*** Opening Records for processing ***

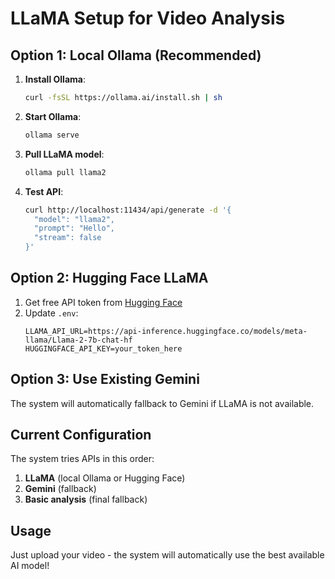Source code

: # LLaMA Setup for Video Analysis

## Option 1: Local Ollama (Recommended)

1. **Install Ollama**:
   ```bash
   curl -fsSL https://ollama.ai/install.sh | sh
   ```

2. **Start Ollama**:
   ```bash
   ollama serve
   ```

3. **Pull LLaMA model**:
   ```bash
   ollama pull llama2
   ```

4. **Test API**:
   ```bash
   curl http://localhost:11434/api/generate -d '{
     "model": "llama2",
     "prompt": "Hello",
     "stream": false
   }'
   ```

## Option 2: Hugging Face LLaMA

1. Get free API token from [Hugging Face](https://huggingface.co/settings/tokens)
2. Update `.env`:
   ```
   LLAMA_API_URL=https://api-inference.huggingface.co/models/meta-llama/Llama-2-7b-chat-hf
   HUGGINGFACE_API_KEY=your_token_here
   ```

## Option 3: Use Existing Gemini

The system will automatically fallback to Gemini if LLaMA is not available.

## Current Configuration

The system tries APIs in this order:
1. **LLaMA** (local Ollama or Hugging Face)
2. **Gemini** (fallback)
3. **Basic analysis** (final fallback)

## Usage

Just upload your video - the system will automatically use the best available AI model!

*** Closing Records for processing ***

Please repeat the records above exactly, omitting any pictures they contain.

■ Completed task:
Source code

: # LLaMA Setup for Video Analysis

## Option 1: Local Ollama (Recommended)

1. **Install Ollama**:
   ```bash
   curl -fsSL https://ollama.ai/install.sh | sh
   ```

2. **Start Ollama**:
   ```bash
   ollama serve
   ```

3. **Pull LLaMA model**:
   ```bash
   ollama pull llama2
   ```

4. **Test API**:
   ```bash
   curl http://localhost:11434/api/generate -d '{
     "model": "llama2",
     "prompt": "Hello",
     "stream": false
   }'
   ```

## Option 2: Hugging Face LLaMA

1. Get free API token from [Hugging Face](https://huggingface.co/settings/tokens)
2. Update `.env`:
   ```
   LLAMA_API_URL=https://api-inference.huggingface.co/models/meta-llama/Llama-2-7b-chat-hf
   HUGGINGFACE_API_KEY=your_token_here
   ```

## Option 3: Use Existing Gemini

The system will automatically fallback to Gemini if LLaMA is not available.

## Current Configuration

The system tries APIs in this order:
1. **LLaMA** (local Ollama or Hugging Face)
2. **Gemini** (fallback)
3. **Basic analysis** (final fallback)

## Usage

Just upload your video - the system will automatically use the best available AI model!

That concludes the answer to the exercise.